There were no changes in the Company’s ICFR during the quarter ended June 30, 2016, which have materially affected, or is reasonably likely to materially affect, the Company’s internal control over financial reporting.
CRITICAL ACCOUNTING ESTIMATES
The preparation of consolidated financial statements in accordance with United States generally accepted accounting principles requires management to make estimates and assumptions that affect the reported amounts of assets and liabilities at the date of the financial statements, and the reported amounts of revenues and expenses during the reporting periods. Management evaluates the Company’s estimates on an ongoing basis based upon historical experience, current conditions and assumptions believed to be reasonable at the time the assumption is made. Significant areas requiring the use of management estimates relate to rate-regulated assets and liabilities, pension and post-retirement benefits, unbilled revenue, useful lives for depreciable assets, asset removal costs, inventory, goodwill impairment assessments, income taxes, including deferred taxes, asset retirement obligations, capitalized overhead and valuation of derivative instruments and investments and contingencies. Actual results may differ significantly from these estimates.
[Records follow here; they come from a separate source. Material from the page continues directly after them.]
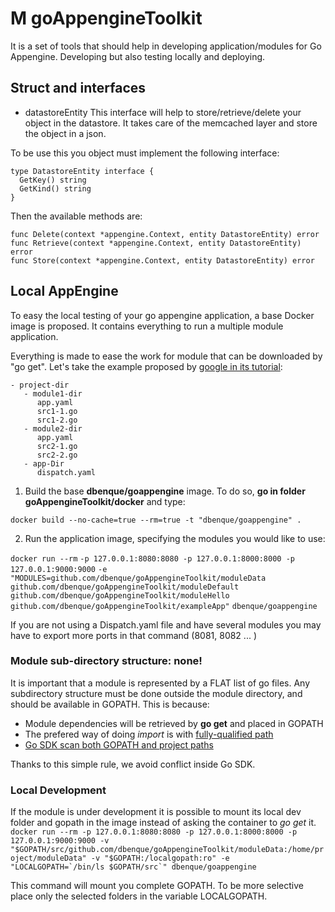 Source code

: M
goAppengineToolkit
==================

It is a set of tools that should help in developing application/modules for Go Appengine.
Developing but also testing locally and deploying.

Struct and interfaces
---------------------------

 - datastoreEntity
 This interface will help to store/retrieve/delete your object in the datastore. It takes care of the memcached layer and store the object in a json.

To be use this you object must implement the following interface:

    type DatastoreEntity interface {
      GetKey() string
      GetKind() string
    }

Then the available methods are:

    func Delete(context *appengine.Context, entity DatastoreEntity) error
    func Retrieve(context *appengine.Context, entity DatastoreEntity) error
    func Store(context *appengine.Context, entity DatastoreEntity) error

Local AppEngine
----------------
To easy the local testing of your go appengine application, a base Docker image is proposed. It contains everything to run a multiple module application.

Everything is made to ease the work for module that can be downloaded by "go get". Let's take the example proposed by [google in its tutorial](https://cloud.google.com/appengine/docs/go/#Go_Organizing_Go_apps):

    - project-dir
       - module1-dir
          app.yaml
          src1-1.go
          src1-2.go
       - module2-dir
          app.yaml
          src2-1.go
          src2-2.go
       - app-Dir
          dispatch.yaml

 1. Build the base **dbenque/goappengine** image. To do so, **go in folder goAppengineToolkit/docker** and type:

  `docker build --no-cache=true --rm=true -t "dbenque/goappengine" .`

 2. Run the application image, specifying the modules you would like to use:

  ` docker run --rm `
  ` -p 127.0.0.1:8080:8080 -p 127.0.0.1:8000:8000 -p 127.0.0.1:9000:9000 `
  `-e "MODULES=github.com/dbenque/goAppengineToolkit/moduleData github.com/dbenque/goAppengineToolkit/moduleDefault github.com/dbenque/goAppengineToolkit/moduleHello github.com/dbenque/goAppengineToolkit/exampleApp"`
  `dbenque/goappengine`

  If you are not using a Dispatch.yaml file and have several modules you may have to export more ports in that command (8081, 8082 ... )

  ### Module sub-directory structure: none!

  It is important that a module is represented by a FLAT list of go files. Any subdirectory structure must be done outside the module directory, and should be available in GOPATH. This is because:
  - Module dependencies will be retrieved by **go get** and placed in GOPATH
  - The prefered way of doing *import* is with [fully-qualified path][2]
  - [Go SDK scan both GOPATH and project paths][1]

  Thanks to this simple rule, we avoid conflict inside Go SDK.

  ### Local Development  

  If the module is under development it is possible to mount its local dev folder and gopath in the image instead of asking the container to *go get* it.
``
docker run --rm
-p 127.0.0.1:8080:8080 -p 127.0.0.1:8000:8000 -p 127.0.0.1:9000:9000
-v "$GOPATH/src/github.com/dbenque/goAppengineToolkit/moduleData:/home/project/moduleData"
-v "$GOPATH:/localgopath:ro" -e "LOCALGOPATH=`/bin/ls $GOPATH/src`"
 dbenque/goappengine
``

This command will mount you complete GOPATH. To be more selective place only the selected folders in the variable LOCALGOPATH.

  [1]: https://cloud.google.com/appengine/docs/go/#Go_Organizing_Go_apps
  [2]: https://golang.org/doc/code.html#remote
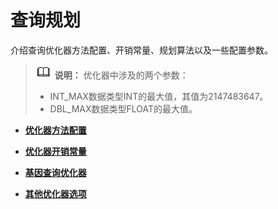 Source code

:# 查询规划<a name="ZH-CN_TOPIC_0289900907"></a>

介绍查询优化器方法配置、开销常量、规划算法以及一些配置参数。

>![](public_sys-resources/icon-note.gif) **说明：** 
>优化器中涉及的两个参数：
>-   INT\_MAX数据类型INT的最大值，其值为2147483647。
>-   DBL\_MAX数据类型FLOAT的最大值。

-   **[优化器方法配置](优化器方法配置.md)**  

-   **[优化器开销常量](优化器开销常量.md)**  

-   **[基因查询优化器](基因查询优化器.md)**  

-   **[其他优化器选项](其他优化器选项.md)**  


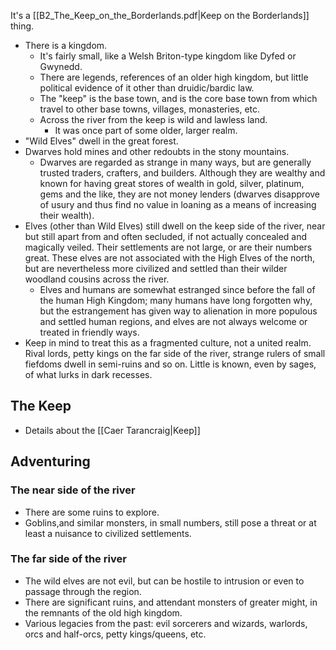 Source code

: It's a [[B2_The_Keep_on_the_Borderlands.pdf|Keep on the Borderlands]] thing.
- There is a kingdom.
    - It's fairly small, like a Welsh Briton-type kingdom like Dyfed or Gwynedd.
    - There are legends, references of an older high kingdom, but little political evidence of it other than druidic/bardic law.
    - The "keep" is the base town, and is the core base town from which travel to other base towns, villages, monasteries, etc.
    - Across the river from the keep is wild and lawless land.
        - It was once part of some older, larger realm.
- "Wild Elves" dwell in the great forest.
- Dwarves hold mines and other redoubts in the stony mountains.
	- Dwarves are regarded as strange in many ways, but are generally trusted traders, crafters, and builders. Although they are wealthy and known for having great stores of wealth in gold, silver, platinum, gems and the like, they are not money lenders (dwarves disapprove of usury and thus find no value in loaning as a means of increasing their wealth).
- Elves (other than Wild Elves) still dwell on the keep side of the river, near but still apart from and often secluded, if not actually concealed and magically veiled. Their settlements are not large, or are their numbers great. These elves are not associated with the High Elves of the north, but are nevertheless more civilized and settled than their wilder woodland cousins across the river.
	- Elves and humans are somewhat estranged since before the fall of the human High Kingdom; many humans have long forgotten why, but the estrangement has given way to alienation in more populous and settled human regions, and elves are not always welcome or treated in friendly ways.
- Keep in mind to treat this as a fragmented culture, not a united realm. Rival lords, petty kings on the far side of the river, strange rulers of small fiefdoms dwell in semi-ruins and so on. Little is known, even by sages, of what lurks in dark recesses.

## The Keep
- Details about the [[Caer Tarancraig|Keep]]

## Adventuring

### The near side of the river

- There are some ruins to explore.
- Goblins,and similar monsters,  in small numbers, still pose a threat or at least a nuisance to civilized settlements.

### The far side of the river

- The wild elves are not evil, but can be hostile to intrusion or even to passage through the region.
- There are significant ruins, and attendant monsters of greater might, in the remnants of the old high kingdom.
- Various legacies from the past: evil sorcerers and wizards, warlords, orcs and half-orcs, petty kings/queens, etc.

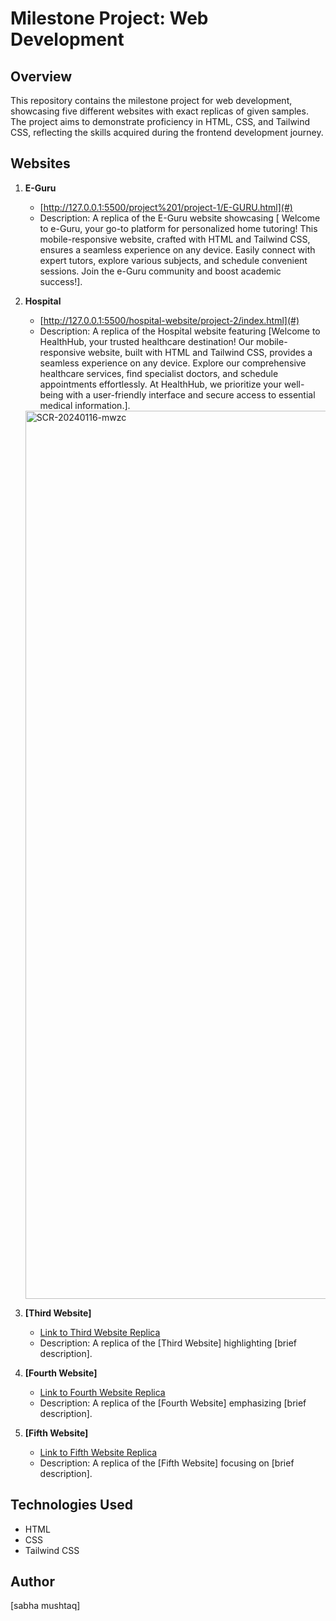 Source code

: # Milestone Project: Web Development

## Overview

This repository contains the milestone project for web development, showcasing five different websites with exact replicas of given samples. The project aims to demonstrate proficiency in HTML, CSS, and Tailwind CSS, reflecting the skills acquired during the frontend development journey.

## Websites

1. **E-Guru**
   - [http://127.0.0.1:5500/project%201/project-1/E-GURU.html](#)
   - Description: A replica of the E-Guru website showcasing [ Welcome to e-Guru, your go-to platform for personalized home tutoring! This mobile-responsive website, crafted with HTML and Tailwind CSS, ensures a seamless experience on any device. Easily connect with expert tutors, explore various subjects, and schedule convenient sessions. Join the e-Guru community and boost academic success!].
  

2. **Hospital**
   - [http://127.0.0.1:5500/hospital-website/project-2/index.html](#)
   - Description: A replica of the Hospital website featuring [Welcome to HealthHub, your trusted healthcare destination! Our mobile-responsive website, built with HTML and Tailwind CSS, provides a seamless experience on any device. Explore our comprehensive healthcare services, find specialist doctors, and schedule appointments effortlessly. At HealthHub, we prioritize your well-being with a user-friendly interface and secure access to essential medical information.].
    <img width="1421" alt="SCR-20240116-mwzc" src="https://github.com/sabha-mushtaq/milestone-projects-repository/assets/138353007/7f2a675e-78be-4ebf-9662-e85a9993c33a">

3. **[Third Website]**
   - [Link to Third Website Replica](#)
   - Description: A replica of the [Third Website] highlighting [brief description].

4. **[Fourth Website]**
   - [Link to Fourth Website Replica](#)
   - Description: A replica of the [Fourth Website] emphasizing [brief description].

5. **[Fifth Website]**
   - [Link to Fifth Website Replica](#)
   - Description: A replica of the [Fifth Website] focusing on [brief description].

## Technologies Used

- HTML
- CSS
- Tailwind CSS
## Author

[sabha mushtaq]

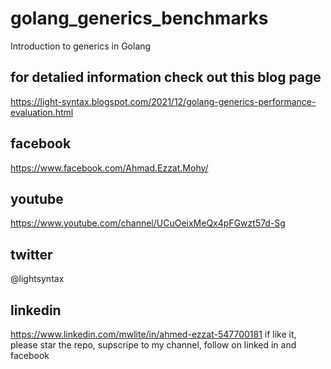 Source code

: # golang_generics_benchmarks
Introduction to generics in Golang

## for detalied information check out this blog page
https://light-syntax.blogspot.com/2021/12/golang-generics-performance-evaluation.html
## facebook
https://www.facebook.com/Ahmad.Ezzat.Mohy/
## youtube 
https://www.youtube.com/channel/UCuOeixMeQx4pFGwzt57d-Sg
## twitter
@lightsyntax
## linkedin
https://www.linkedin.com/mwlite/in/ahmed-ezzat-547700181
if like it, please star the repo, supscripe to my channel, follow on linked in and facebook
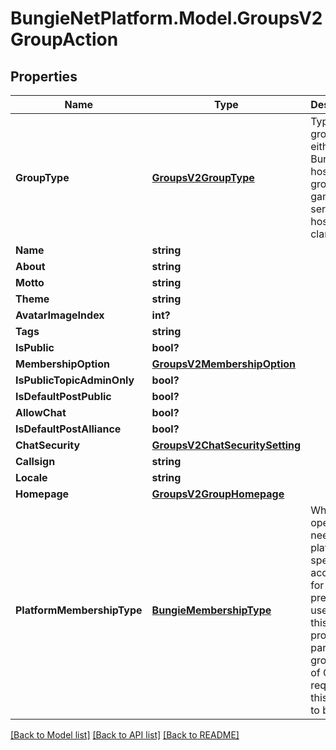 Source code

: # BungieNetPlatform.Model.GroupsV2GroupAction
## Properties

Name | Type | Description | Notes
------------ | ------------- | ------------- | -------------
**GroupType** | [**GroupsV2GroupType**](GroupsV2GroupType.md) | Type of group, either Bungie.net hosted group, or a game services hosted clan. | [optional] 
**Name** | **string** |  | [optional] 
**About** | **string** |  | [optional] 
**Motto** | **string** |  | [optional] 
**Theme** | **string** |  | [optional] 
**AvatarImageIndex** | **int?** |  | [optional] 
**Tags** | **string** |  | [optional] 
**IsPublic** | **bool?** |  | [optional] 
**MembershipOption** | [**GroupsV2MembershipOption**](GroupsV2MembershipOption.md) |  | [optional] 
**IsPublicTopicAdminOnly** | **bool?** |  | [optional] 
**IsDefaultPostPublic** | **bool?** |  | [optional] 
**AllowChat** | **bool?** |  | [optional] 
**IsDefaultPostAlliance** | **bool?** |  | [optional] 
**ChatSecurity** | [**GroupsV2ChatSecuritySetting**](GroupsV2ChatSecuritySetting.md) |  | [optional] 
**Callsign** | **string** |  | [optional] 
**Locale** | **string** |  | [optional] 
**Homepage** | [**GroupsV2GroupHomepage**](GroupsV2GroupHomepage.md) |  | [optional] 
**PlatformMembershipType** | [**BungieMembershipType**](BungieMembershipType.md) | When operation needs a platform specific account ID for the present user, use this property. In particular, groupType of Clan requires this value to be set. | [optional] 

[[Back to Model list]](../README.md#documentation-for-models) [[Back to API list]](../README.md#documentation-for-api-endpoints) [[Back to README]](../README.md)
CHANGES IN ACCOUNTING POLICIES AND PRACTICES
The new USGAAP accounting policies that are applicable to, and were adopted by the Company, with no material impact on its consolidated financial statements in Q1 2016 and Q2 2016, are described as follows:
Consolidation
In February 2015, the FASB issued Accounting Standard Update (“ASU”) 2015-02,Consolidation,which changes the analysis a reporting entity must perform to determine whether it should consolidate certain types of legal entities. Some of the more notable amendments are (1) the identification of variable interests when fees are paid to a decision maker or service provider, (2) the variable interest entity (“VIE”) characteristics for a limited partnership or similar entity and (3) the primary beneficiary determination. All legal entities were subject to re-evaluation under the revised consolidation model.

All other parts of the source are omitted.